Um efeito do impacto dessa primeira festa, realizada ainda no governo do prefeito Antenor Soares Gandra com o governo estadual em 1934, é o fato de quase 20 anos depois ser aberto um parque projetado para ela – foi em 1953, pelo prefeito Luiz Latorre, com assessoria técnica do arquiteto e prefeito anterior, Vasco Venchiarutti. E ainda hoje, em 2013, muitos moradores ainda referem-se ao Parque Comendador Antonio Carbonari como “Festa da Uva” ou “Parque da Uva”. Assim como, em todo o Brasil, a cidade passou a ser reconhecida como “Terra da Uva”.
Um aspecto curioso observado pelo historiador Alexandre Augusto de Oliveira, também do Centro de Memória e Museu Histórico, é que a imagem de modernidade dada pela “nova” uva rosada atraiu a indústria para o evento, gravado em diversas fotos da época como 1ª Exposição Vitivinícola do Estado em Jundiaí.
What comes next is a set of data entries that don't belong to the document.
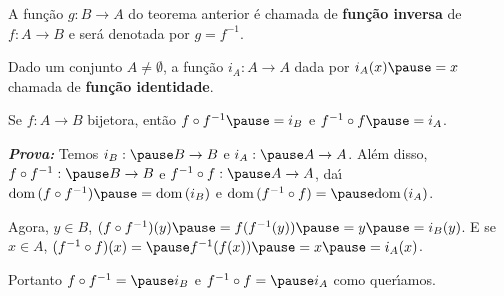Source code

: \documentclass{beamer}
\begin{document}
    \begin{frame}
        \begin{definicao}
            A fun\c{c}\~ao $g : B \to A$ \pause do teorema anterior \pause \'e chamada de \textbf{fun\c{c}\~ao inversa} \pause de $f : A \to B$ \pause e ser\'a denotada por $g = f^{-1}$.\pause
        \end{definicao}


        \begin{definicao}
            Dado um conjunto $A \ne \emptyset$, \pause a fun{\c c}{\~a}o $i_{A}: A \to A$ \pause dada por $i_{A}(x) \pause = x$  chamada de \pause \textbf{fun{\c c}{\~a}o identidade}.\pause
        \end{definicao}
    \end{frame}

    \begin{frame}
        \begin{proposicao}
            Se $f : A \to B$  bijetora, \pause ent{\~a}o $f\circ f^{-1} \pause = i_{B}$ \pause e $f^{-1}\circ f \pause = i_{A}$.\pause
        \end{proposicao}
        \textbf{\textit{Prova: }}\pause
        Temos $i_{B} : \pause B \to B$ \pause e $i_{A} : \pause A \to A$. \pause Al{\'e}m disso, \pause $f\circ f^{-1} : \pause B \to B$ \pause e $f^{-1}\circ f : \pause A \to A$, \pause da{\'\i} $\dom(f\circ f^{-1}) \pause = \dom(i_{B})$ \pause e $\dom(f^{-1}\circ f) = \pause \dom(i_{A})$. \pause 

        \vspace{.5cm}

        Agora, $y \in B$, \pause $(f\circ f^{-1})(y) \pause = f(f^{-1}(y)) \pause = y \pause = i_{B}(y)$. \pause E se $x \in A$, \pause $(f^{-1}\circ f)(x) = \pause f^{-1}(f(x)) \pause = x \pause = i_{A}(x)$. \pause 

        \vspace{.5cm}

        Portanto $f\circ f^{-1} = \pause i_{B}$ \pause e $f^{-1}\circ f = \pause i_{A}$ como quer{\'\i}amos.\pause \hspace{.5cm} \qedsymbol
    \end{frame}
\end{document}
Sob uma fachada cenográfica na frente da escola Conde do Parnaíba, pequenas e médias empresas jundiaienses de mobiliário, cerâmica, tecelagem, alimentação e até brinquedos surpreenderam os visitantes na 1ª Exposição Industrial de Jundiaí, também organizada em parceria do governo estadual (federal). A tecnologia também estava presente no cotidiano dos agricultores, permitindo levar rapidamente (de trem ou caminhão) seu produto aos consumidores até mais distantes.
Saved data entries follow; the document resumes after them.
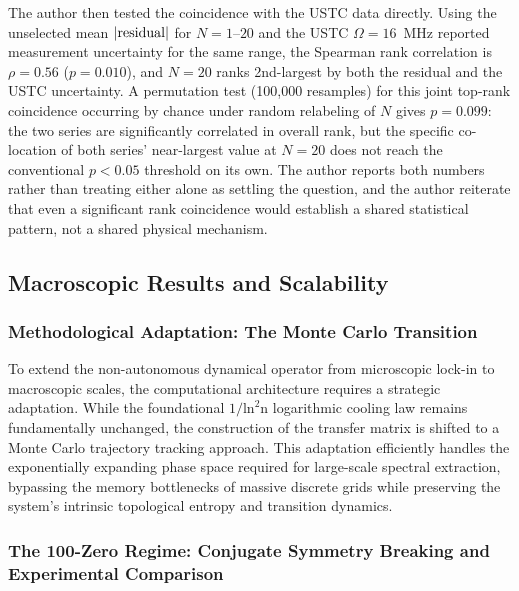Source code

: \documentclass[mca,article,submit,oneauthor,pdftex]{Definitions/mdpi}
\begin{document}
The author then tested the coincidence with the USTC data directly. Using the
unselected mean $|{\rm residual}|$ for $N=1$--$20$ and the USTC
$\Omega=16$~MHz reported measurement uncertainty for the same range, the
Spearman rank correlation is $\rho=0.56$ ($p=0.010$), and $N=20$ ranks
2nd-largest by both the residual and the USTC uncertainty. A permutation
test (100{,}000 resamples) for this joint top-rank coincidence occurring
by chance under random relabeling of $N$ gives $p=0.099$: the two series
are significantly correlated in overall rank, but the specific
co-location of both series' near-largest value at $N=20$ does not reach
the conventional $p<0.05$ threshold on its own. The author reports both numbers
rather than treating either alone as settling the question, and the author
reiterate that even a significant rank coincidence would establish a
shared statistical pattern, not a shared physical mechanism.

\subsection{Macroscopic Results and Scalability}

\subsubsection{Methodological Adaptation: The Monte Carlo Transition}

To extend the non-autonomous dynamical operator from microscopic lock-in
to macroscopic scales, the computational architecture requires a
strategic adaptation. While the foundational
\(\text{1/}\text{ln}^{\text{2}}\text{n}\) logarithmic cooling law
remains fundamentally unchanged, the construction of the transfer matrix
is shifted to a Monte Carlo trajectory tracking approach. This
adaptation efficiently handles the exponentially expanding phase space
required for large-scale spectral extraction, bypassing the memory
bottlenecks of massive discrete grids while preserving the system's
intrinsic topological entropy and transition dynamics.

\subsubsection{The 100-Zero Regime: Conjugate Symmetry Breaking and Experimental Comparison}\label{sec:conjugate-ablation}
\end{document}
Na inauguração da dupla exposição o interventor federal no estado, Armando Salles de Oliveira, representava o governo nacional de Getúlio Vargas que apenas dois anos antes havia superado uma rebelião paulista e ajudava a tornar o evento um resgate de autoestima.
Não que a uva ou o vinho fossem novidade na vida da antiga Jundiahy. A segunda edição do livro “Uvas Para o Brasil”, de J.R. Inglez de Souza (Editora Fealq) mostra que em 1669, quando a cidade era apenas um povoado aberto nas clareiras do seu grande mato grosso, o cartório do 1º Ofício já registrava a venda de vinho de uva produzido na terra.
Mutação
A produção maior, entretanto, viria somente no final dos anos 1800 com a chegada da variedade de uva Isabel e a mudança das grandes fazendas de café para os pequenos sítios de imigrantes. Depois viria a Niagara Branca, até a mutação que originou a variedade rosada em 1933 na região entre Traviú e o então bairro de Louveira.
“A partir daí, declina vertiginosamente a população de Niagara Branca substituída aceleradamente pela mutação Rosada e estabelece-se a fisionomia do vinhedo bandeirante, o maior centro produtor de uva do Brasil”, registrou Adriana Renata Verdi, do Instituto de Economia Agrícola (IEA).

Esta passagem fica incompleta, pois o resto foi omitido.